▶ [Records for the task]
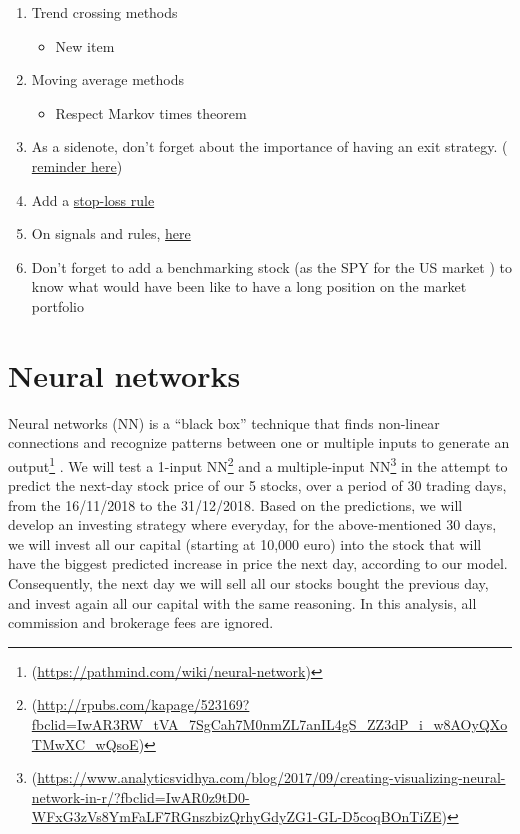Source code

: \documentclass[
  11pt,
]{article}
\providecommand{\tightlist}{%
  \setlength{\itemsep}{0pt}\setlength{\parskip}{0pt}}
\begin{document}
\begin{enumerate}
\def\labelenumi{\arabic{enumi}.}
\item
  Trend crossing methods

  \begin{itemize}
  \tightlist
  \item
    New item
  \end{itemize}
\item
  Moving average methods

  \begin{itemize}
  \tightlist
  \item
    Respect Markov times theorem
  \end{itemize}
\item
  As a sidenote, don't forget about the importance of having an exit
  strategy. (
  \href{https://ntguardian.wordpress.com/2017/04/03/introduction-stock-market-data-r-2/}{reminder
  here})
\item
  Add a
  \href{https://ntguardian.wordpress.com/2017/04/24/order-type-parameter-optimization-quantstrat/}{stop-loss
  rule}
\item
  On signals and rules,
  \href{https://statsmaths.github.io/stat395-f17/assets/final_project/amarnani.html}{here}
\item
  Don't forget to add a benchmarking stock (as the SPY for the US market
  ) to know what would have been like to have a long position on the
  market portfolio
\end{enumerate}

\newpage

\hypertarget{neural-networks}{%
\section{Neural networks}\label{neural-networks}}

Neural networks (NN) is a ``black box'' technique that finds non-linear
connections and recognize patterns between one or multiple inputs to
generate an output\footnote{(\url{https://pathmind.com/wiki/neural-network})}
. We will test a 1-input NN\footnote{(\url{http://rpubs.com/kapage/523169?fbclid=IwAR3RW_tVA_7SgCah7M0nmZL7anIL4gS_ZZ3dP_i_w8AOyQXoTMwXC_wQsoE})}
and a multiple-input NN\footnote{(\url{https://www.analyticsvidhya.com/blog/2017/09/creating-visualizing-neural-network-in-r/?fbclid=IwAR0z9tD0-WFxG3zVs8YmFaLF7RGnszbizQrhyGdyZG1-GL-D5coqBOnTiZE})}
in the attempt to predict the next-day stock price of our 5 stocks, over
a period of 30 trading days, from the 16/11/2018 to the 31/12/2018.
Based on the predictions, we will develop an investing strategy where
everyday, for the above-mentioned 30 days, we will invest all our
capital (starting at 10,000 euro) into the stock that will have the
biggest predicted increase in price the next day, according to our
model. Consequently, the next day we will sell all our stocks bought the
previous day, and invest again all our capital with the same reasoning.
In this analysis, all commission and brokerage fees are ignored.
\end{document}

▶ [Work item] Your copy should match the records above exactly, except that it contains no pictures.

▶ [Answer to the exercise]
Source code

: \documentclass[
  11pt,
]{article}
\providecommand{\tightlist}{%
  \setlength{\itemsep}{0pt}\setlength{\parskip}{0pt}}
\begin{document}
\begin{enumerate}
\def\labelenumi{\arabic{enumi}.}
\item
  Trend crossing methods

  \begin{itemize}
  \tightlist
  \item
    New item
  \end{itemize}
\item
  Moving average methods

  \begin{itemize}
  \tightlist
  \item
    Respect Markov times theorem
  \end{itemize}
\item
  As a sidenote, don't forget about the importance of having an exit
  strategy. (
  \href{https://ntguardian.wordpress.com/2017/04/03/introduction-stock-market-data-r-2/}{reminder
  here})
\item
  Add a
  \href{https://ntguardian.wordpress.com/2017/04/24/order-type-parameter-optimization-quantstrat/}{stop-loss
  rule}
\item
  On signals and rules,
  \href{https://statsmaths.github.io/stat395-f17/assets/final_project/amarnani.html}{here}
\item
  Don't forget to add a benchmarking stock (as the SPY for the US market
  ) to know what would have been like to have a long position on the
  market portfolio
\end{enumerate}

\newpage

\hypertarget{neural-networks}{%
\section{Neural networks}\label{neural-networks}}

Neural networks (NN) is a ``black box'' technique that finds non-linear
connections and recognize patterns between one or multiple inputs to
generate an output\footnote{(\url{https://pathmind.com/wiki/neural-network})}
. We will test a 1-input NN\footnote{(\url{http://rpubs.com/kapage/523169?fbclid=IwAR3RW_tVA_7SgCah7M0nmZL7anIL4gS_ZZ3dP_i_w8AOyQXoTMwXC_wQsoE})}
and a multiple-input NN\footnote{(\url{https://www.analyticsvidhya.com/blog/2017/09/creating-visualizing-neural-network-in-r/?fbclid=IwAR0z9tD0-WFxG3zVs8YmFaLF7RGnszbizQrhyGdyZG1-GL-D5coqBOnTiZE})}
in the attempt to predict the next-day stock price of our 5 stocks, over
a period of 30 trading days, from the 16/11/2018 to the 31/12/2018.
Based on the predictions, we will develop an investing strategy where
everyday, for the above-mentioned 30 days, we will invest all our
capital (starting at 10,000 euro) into the stock that will have the
biggest predicted increase in price the next day, according to our
model. Consequently, the next day we will sell all our stocks bought the
previous day, and invest again all our capital with the same reasoning.
In this analysis, all commission and brokerage fees are ignored.
\end{document}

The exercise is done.